Work item: Within the material below, how many lines carry the word "edges"? Answer with a single number.
______________________________
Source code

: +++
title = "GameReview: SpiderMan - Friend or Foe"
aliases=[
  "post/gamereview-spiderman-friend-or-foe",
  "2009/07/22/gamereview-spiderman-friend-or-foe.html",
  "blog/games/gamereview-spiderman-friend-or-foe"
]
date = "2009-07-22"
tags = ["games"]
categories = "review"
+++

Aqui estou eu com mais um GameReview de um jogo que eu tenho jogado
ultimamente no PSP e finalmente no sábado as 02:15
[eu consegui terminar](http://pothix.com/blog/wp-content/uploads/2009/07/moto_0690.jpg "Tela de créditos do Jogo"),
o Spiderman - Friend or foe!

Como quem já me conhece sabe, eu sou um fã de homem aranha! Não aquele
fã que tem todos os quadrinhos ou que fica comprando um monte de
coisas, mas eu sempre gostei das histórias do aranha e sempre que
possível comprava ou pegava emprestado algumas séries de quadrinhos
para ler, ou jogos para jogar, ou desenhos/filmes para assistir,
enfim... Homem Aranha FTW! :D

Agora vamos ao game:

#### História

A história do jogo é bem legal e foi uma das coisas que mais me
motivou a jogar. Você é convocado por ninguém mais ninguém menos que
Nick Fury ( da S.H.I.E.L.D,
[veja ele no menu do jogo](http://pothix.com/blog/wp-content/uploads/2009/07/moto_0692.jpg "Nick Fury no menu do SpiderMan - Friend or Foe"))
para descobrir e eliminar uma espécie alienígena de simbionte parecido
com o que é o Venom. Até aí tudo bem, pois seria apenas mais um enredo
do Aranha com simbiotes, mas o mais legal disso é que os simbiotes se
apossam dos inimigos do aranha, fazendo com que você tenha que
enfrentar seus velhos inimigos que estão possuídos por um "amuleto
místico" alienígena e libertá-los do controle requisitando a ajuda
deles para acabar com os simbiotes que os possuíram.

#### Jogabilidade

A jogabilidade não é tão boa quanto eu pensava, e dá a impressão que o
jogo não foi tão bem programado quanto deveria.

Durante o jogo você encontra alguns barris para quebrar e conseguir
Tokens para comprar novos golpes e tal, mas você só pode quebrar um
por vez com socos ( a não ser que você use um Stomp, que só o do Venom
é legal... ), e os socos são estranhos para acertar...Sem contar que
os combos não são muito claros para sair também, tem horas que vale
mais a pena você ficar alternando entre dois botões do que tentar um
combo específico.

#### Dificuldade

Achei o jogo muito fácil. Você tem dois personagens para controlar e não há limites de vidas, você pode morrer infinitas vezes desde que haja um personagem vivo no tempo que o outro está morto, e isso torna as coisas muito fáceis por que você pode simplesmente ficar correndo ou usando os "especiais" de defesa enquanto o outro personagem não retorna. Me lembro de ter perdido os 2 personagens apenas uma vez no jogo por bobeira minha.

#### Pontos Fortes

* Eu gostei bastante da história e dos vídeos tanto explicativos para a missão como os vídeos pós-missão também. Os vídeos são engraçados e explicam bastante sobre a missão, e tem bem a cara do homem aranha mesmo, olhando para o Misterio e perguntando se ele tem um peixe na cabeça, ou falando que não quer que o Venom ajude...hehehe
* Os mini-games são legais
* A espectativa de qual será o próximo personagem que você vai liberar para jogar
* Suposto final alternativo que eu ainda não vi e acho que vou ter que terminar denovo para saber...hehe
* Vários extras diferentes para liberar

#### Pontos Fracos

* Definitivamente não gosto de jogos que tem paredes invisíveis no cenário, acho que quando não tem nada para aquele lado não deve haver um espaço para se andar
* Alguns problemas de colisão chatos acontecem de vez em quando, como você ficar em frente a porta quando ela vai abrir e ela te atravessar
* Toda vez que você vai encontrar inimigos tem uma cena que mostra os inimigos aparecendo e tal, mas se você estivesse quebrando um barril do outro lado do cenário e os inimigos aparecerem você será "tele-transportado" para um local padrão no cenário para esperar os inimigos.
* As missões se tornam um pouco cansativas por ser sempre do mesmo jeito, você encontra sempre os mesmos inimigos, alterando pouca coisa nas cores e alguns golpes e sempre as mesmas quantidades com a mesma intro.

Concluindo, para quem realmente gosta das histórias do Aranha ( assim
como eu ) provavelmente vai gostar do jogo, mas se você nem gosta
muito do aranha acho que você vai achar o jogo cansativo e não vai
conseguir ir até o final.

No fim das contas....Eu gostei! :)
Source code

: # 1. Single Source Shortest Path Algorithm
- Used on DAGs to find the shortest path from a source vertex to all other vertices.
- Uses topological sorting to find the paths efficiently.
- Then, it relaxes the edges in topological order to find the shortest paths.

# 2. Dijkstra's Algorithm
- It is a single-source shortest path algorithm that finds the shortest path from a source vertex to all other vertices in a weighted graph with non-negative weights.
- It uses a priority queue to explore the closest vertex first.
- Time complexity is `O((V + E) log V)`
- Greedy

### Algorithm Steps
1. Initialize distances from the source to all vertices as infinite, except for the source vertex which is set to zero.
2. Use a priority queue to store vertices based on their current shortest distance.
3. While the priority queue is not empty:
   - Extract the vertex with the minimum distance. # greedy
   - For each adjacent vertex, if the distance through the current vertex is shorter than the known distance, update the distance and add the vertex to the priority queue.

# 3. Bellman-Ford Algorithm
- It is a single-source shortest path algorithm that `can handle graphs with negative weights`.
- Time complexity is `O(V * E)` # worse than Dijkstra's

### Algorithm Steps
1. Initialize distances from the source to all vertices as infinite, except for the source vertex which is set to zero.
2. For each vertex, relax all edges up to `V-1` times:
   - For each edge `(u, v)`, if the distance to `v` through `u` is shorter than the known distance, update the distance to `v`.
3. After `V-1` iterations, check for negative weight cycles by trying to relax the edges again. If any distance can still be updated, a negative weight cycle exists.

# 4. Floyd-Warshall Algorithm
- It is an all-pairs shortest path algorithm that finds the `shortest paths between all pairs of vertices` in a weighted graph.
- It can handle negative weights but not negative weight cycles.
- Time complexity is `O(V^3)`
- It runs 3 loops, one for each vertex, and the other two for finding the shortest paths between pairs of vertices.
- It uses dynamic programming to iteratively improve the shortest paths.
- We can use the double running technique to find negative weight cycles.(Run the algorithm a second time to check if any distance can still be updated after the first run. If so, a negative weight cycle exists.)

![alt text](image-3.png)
______________________________
Reply: 3